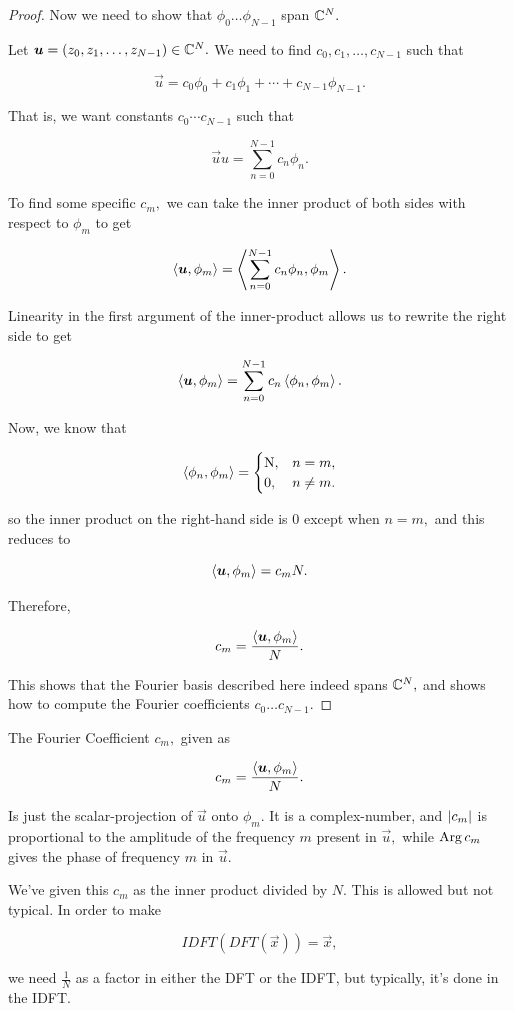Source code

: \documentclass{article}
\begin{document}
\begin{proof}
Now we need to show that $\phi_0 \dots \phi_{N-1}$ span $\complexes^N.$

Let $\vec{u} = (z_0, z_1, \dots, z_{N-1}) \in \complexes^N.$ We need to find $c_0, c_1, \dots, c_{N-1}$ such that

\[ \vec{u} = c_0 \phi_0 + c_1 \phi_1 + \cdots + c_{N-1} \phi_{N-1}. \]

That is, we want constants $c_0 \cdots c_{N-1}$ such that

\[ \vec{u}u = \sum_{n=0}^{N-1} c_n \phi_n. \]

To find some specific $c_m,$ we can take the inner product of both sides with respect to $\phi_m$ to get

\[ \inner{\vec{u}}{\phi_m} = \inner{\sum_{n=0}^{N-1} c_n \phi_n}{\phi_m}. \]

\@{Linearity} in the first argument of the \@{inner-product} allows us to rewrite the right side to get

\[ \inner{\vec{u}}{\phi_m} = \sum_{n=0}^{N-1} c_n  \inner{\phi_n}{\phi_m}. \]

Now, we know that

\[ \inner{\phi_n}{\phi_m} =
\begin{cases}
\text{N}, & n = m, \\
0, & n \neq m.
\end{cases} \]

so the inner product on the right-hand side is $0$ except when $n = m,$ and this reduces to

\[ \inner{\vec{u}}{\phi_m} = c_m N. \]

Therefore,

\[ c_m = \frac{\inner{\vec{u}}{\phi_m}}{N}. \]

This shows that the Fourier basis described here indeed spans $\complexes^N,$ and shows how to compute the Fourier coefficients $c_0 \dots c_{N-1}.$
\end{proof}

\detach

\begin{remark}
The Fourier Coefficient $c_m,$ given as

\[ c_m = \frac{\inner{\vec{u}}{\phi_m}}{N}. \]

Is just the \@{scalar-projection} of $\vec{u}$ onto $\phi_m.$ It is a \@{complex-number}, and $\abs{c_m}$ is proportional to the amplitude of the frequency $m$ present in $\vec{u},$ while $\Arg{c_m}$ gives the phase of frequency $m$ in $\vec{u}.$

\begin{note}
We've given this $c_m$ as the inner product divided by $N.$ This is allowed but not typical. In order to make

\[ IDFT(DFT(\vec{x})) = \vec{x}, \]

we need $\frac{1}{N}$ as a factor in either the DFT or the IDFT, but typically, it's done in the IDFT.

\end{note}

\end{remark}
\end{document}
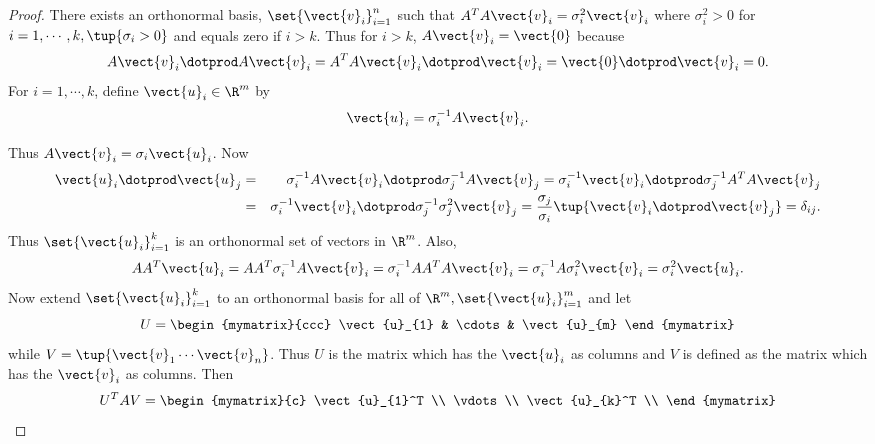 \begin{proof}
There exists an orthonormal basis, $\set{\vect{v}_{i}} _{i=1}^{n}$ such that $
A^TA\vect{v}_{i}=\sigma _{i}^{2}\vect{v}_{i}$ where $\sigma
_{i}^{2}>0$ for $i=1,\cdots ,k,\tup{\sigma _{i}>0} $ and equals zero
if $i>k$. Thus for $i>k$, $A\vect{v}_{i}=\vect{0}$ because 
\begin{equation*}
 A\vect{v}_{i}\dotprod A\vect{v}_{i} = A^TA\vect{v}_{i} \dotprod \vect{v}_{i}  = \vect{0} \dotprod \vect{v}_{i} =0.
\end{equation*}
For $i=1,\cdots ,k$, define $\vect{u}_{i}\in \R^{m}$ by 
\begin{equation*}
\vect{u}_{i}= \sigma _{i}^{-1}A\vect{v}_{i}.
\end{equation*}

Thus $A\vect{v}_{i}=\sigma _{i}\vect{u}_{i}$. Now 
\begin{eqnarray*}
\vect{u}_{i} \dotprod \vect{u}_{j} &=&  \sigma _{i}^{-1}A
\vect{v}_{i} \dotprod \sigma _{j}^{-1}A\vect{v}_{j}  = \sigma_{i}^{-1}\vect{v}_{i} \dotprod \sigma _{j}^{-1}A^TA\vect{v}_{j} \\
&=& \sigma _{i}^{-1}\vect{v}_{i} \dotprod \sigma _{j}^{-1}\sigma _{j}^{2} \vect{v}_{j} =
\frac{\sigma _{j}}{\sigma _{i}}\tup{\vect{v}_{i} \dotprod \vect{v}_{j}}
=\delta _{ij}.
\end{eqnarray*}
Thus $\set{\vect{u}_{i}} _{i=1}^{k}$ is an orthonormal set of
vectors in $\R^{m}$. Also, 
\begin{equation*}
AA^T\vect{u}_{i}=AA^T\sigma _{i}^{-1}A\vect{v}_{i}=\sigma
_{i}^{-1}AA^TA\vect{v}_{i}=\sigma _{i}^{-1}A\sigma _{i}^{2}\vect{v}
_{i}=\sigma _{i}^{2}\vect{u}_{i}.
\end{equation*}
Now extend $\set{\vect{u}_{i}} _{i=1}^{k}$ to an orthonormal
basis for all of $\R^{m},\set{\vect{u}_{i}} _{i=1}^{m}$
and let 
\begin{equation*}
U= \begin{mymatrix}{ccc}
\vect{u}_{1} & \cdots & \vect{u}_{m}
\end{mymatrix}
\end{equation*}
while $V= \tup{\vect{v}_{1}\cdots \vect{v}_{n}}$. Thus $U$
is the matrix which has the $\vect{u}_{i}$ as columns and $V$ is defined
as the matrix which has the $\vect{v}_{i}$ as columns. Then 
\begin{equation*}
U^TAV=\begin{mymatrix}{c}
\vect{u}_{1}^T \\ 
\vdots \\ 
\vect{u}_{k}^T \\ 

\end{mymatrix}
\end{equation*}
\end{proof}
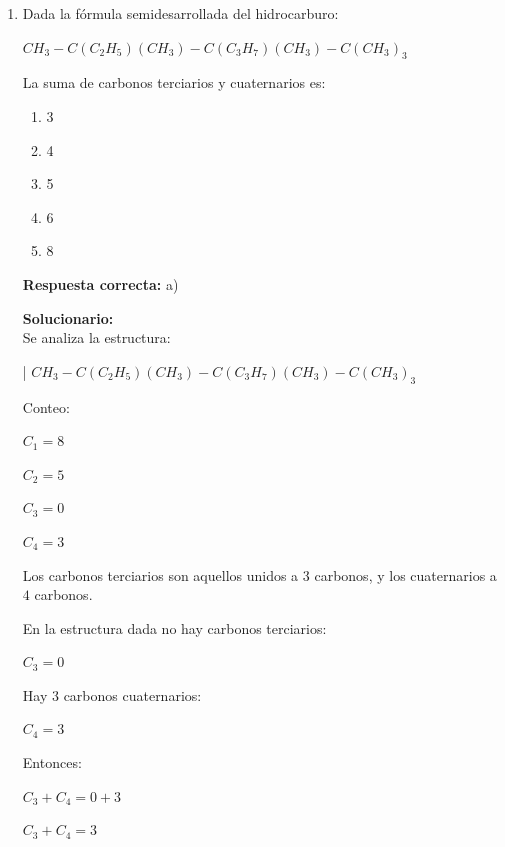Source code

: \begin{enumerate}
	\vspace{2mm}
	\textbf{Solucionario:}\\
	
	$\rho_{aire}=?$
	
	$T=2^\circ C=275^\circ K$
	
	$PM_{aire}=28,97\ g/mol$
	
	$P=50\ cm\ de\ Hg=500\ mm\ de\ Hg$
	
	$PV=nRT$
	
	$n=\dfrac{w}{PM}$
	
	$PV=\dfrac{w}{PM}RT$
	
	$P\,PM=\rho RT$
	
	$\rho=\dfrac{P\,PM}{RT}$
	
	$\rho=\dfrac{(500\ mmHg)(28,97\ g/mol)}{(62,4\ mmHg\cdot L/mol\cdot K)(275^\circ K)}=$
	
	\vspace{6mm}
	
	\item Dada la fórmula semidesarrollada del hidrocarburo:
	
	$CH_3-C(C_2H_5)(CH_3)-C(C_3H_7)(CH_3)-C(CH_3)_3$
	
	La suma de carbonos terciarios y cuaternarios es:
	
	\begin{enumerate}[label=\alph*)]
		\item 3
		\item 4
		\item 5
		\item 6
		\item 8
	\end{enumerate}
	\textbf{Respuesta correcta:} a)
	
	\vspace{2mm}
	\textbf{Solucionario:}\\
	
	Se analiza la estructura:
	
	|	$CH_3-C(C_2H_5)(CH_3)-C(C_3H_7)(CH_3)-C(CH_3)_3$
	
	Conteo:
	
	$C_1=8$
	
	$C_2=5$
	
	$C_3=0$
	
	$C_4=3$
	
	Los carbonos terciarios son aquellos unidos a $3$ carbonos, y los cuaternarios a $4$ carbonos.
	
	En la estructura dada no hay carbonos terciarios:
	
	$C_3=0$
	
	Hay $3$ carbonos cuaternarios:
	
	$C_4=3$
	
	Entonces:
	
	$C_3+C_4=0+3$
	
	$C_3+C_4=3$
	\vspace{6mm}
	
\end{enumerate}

---*---

**TASK TO COMPLETE:**
Copy, from the lines above, each one that holds "cdots".

**TASK OUTPUT:**
\[ \vec{u} = c_0 \phi_0 + c_1 \phi_1 + \cdots + c_{N-1} \phi_{N-1}. \]
That is, we want constants $c_0 \cdots c_{N-1}$ such that
_{i}^{2}>0$ for $i=1,\cdots ,k,\tup{\sigma _{i}>0} $ and equals zero
For $i=1,\cdots ,k$, define $\vect{u}_{i}\in \R^{m}$ by 
\vect{u}_{1} & \cdots & \vect{u}_{m}
while $V= \tup{\vect{v}_{1}\cdots \vect{v}_{n}}$. Thus $U$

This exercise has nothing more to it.